There's more blood and a tinge of green on Bill's pillow now. I think I'm going to throw up and someone's crying, while my sister, the hard-faced one I don't know any more, is telling her to "Shh!"
Madam Pomfrey does shut up and, dimly, I register that there's music outside the castle in the darkness. Very faint at first and then growing stronger. I nearly say, "What the-?" but realise it's a phoenix singing and the sound, eerie and incredibly sad, is all around us. Still outside, but somehow it's in here too.
And then it's … in us.
Sounds mental but it really is. Even Lupin's lifted his head to listen. And I don't know how but I start to feel a bit different. Not better exactly, because it's as though I'm listening to how I feel about it all – about Dumbledore dying, Bill being savaged, everything being hopeless – and I think, well, all right, that's all happened but…
…I'm going to deal with it. I'm going on.
We all are. You don't give up just like that, do you? I don't know what I was thinking of for a minute there.
The door opens right behind me, making me jump about a foot, and McGonagall comes in. Her hair is all over the place and you can tell she's been in a fight – she didn't half give that Death Eater bitch she was up against what for – and when she speaks everyone else jumps too.

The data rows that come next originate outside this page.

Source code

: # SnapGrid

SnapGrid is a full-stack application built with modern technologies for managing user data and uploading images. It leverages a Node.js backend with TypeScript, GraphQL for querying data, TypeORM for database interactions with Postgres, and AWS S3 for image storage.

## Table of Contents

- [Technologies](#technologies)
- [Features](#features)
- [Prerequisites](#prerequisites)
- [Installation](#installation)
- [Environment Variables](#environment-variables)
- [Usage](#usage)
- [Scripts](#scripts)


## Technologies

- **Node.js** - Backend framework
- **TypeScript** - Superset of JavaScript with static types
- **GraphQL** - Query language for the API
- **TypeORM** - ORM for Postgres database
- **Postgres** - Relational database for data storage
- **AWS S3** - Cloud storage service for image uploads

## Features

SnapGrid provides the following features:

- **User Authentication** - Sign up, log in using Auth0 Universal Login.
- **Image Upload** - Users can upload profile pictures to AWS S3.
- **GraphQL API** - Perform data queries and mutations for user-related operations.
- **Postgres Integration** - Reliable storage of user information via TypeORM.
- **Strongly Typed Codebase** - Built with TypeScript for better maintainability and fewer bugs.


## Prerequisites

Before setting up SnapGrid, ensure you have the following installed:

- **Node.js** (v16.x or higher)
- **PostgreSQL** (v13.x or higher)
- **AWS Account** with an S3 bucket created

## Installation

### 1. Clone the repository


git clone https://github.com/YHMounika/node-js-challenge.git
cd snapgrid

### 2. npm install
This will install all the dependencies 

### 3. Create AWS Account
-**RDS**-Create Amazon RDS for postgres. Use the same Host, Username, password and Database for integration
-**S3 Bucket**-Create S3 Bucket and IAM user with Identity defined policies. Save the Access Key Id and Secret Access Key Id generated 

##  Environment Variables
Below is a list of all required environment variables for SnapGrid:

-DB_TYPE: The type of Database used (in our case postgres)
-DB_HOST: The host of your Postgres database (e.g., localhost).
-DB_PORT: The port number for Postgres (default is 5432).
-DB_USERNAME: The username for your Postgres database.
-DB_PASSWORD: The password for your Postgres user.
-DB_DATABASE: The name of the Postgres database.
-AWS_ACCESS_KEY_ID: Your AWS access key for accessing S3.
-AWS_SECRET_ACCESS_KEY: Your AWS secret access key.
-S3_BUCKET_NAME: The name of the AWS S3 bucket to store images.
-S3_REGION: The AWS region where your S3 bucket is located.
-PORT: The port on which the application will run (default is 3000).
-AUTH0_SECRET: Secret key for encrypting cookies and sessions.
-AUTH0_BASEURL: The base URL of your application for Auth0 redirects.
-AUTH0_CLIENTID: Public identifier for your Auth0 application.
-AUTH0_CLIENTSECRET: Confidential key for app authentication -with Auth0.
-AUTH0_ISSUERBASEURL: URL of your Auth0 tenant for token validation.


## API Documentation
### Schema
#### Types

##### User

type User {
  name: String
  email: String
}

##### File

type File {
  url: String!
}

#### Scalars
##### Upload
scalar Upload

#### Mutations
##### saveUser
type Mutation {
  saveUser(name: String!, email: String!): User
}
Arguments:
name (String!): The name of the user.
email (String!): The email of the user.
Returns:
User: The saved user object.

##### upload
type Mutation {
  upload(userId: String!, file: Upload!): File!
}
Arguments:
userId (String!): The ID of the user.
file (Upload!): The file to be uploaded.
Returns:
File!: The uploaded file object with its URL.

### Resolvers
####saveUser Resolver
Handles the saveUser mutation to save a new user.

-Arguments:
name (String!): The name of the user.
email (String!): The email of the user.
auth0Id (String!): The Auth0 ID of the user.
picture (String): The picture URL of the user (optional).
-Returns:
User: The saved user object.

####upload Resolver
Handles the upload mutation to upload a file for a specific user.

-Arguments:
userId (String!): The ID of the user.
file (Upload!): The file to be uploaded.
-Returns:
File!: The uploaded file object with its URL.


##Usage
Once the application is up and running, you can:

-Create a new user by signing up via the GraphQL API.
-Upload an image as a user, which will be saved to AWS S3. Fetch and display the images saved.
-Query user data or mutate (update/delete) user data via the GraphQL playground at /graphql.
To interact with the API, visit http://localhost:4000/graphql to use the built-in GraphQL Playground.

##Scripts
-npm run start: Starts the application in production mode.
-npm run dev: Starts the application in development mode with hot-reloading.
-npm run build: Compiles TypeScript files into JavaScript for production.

"Molly and Arthur are on their way," she says, and Ginny looks at me and we're both thinking the same thing. It's ridiculous how much I want Mum and Dad here but not like this. Mum doesn't have favourites – apart from Ginny - but if she did, it would be Bill, I know. He's kind of their pride and joy; first born, first son, a big success and all that.
It would probably be easier on them all if it had happened to me. Probably been better all round really; for them, for the Order and for Fleur.
But life's not like that, is it? Never does what you expect. Always smacks you in the gob.
Explanations are going on for McGonagall, who has got her tartan-edged handkerchief out – thankfully I've missed the whole 'Dumbledore is dead' bit again – and now everyone's putting their two Knut's worth in. Lupin's come back to life in no uncertain terms, he sounds angry now which, again, just isn't him, but he's still Lupin because McGonagall's beating herself up about bringing Snape into things in the first place and when he tells her it's not her fault she looks at him as if she wants to cry all over him in gratitude.
Which reminds me that I need beating up too. I let bloody Malfoy, of all people, get past me from the Room of Requirement. Fred and George and their bleeding Peruvian Instant Darkness Powder have a lot to answer for as well but…
My fault. I was pathetic.
It's as though we're all confessing to Harry. How we've all let him down. Messed up what he told us to do and he's been on about Malfoy all year, about him being up to no good, but I just thought Harry was a bit paranoid on the whole subject. Harry's really wound up, fists clenched at his side as we tell him about the fight and if he and Malfoy faced off right now I know who wouldn't stand a chance.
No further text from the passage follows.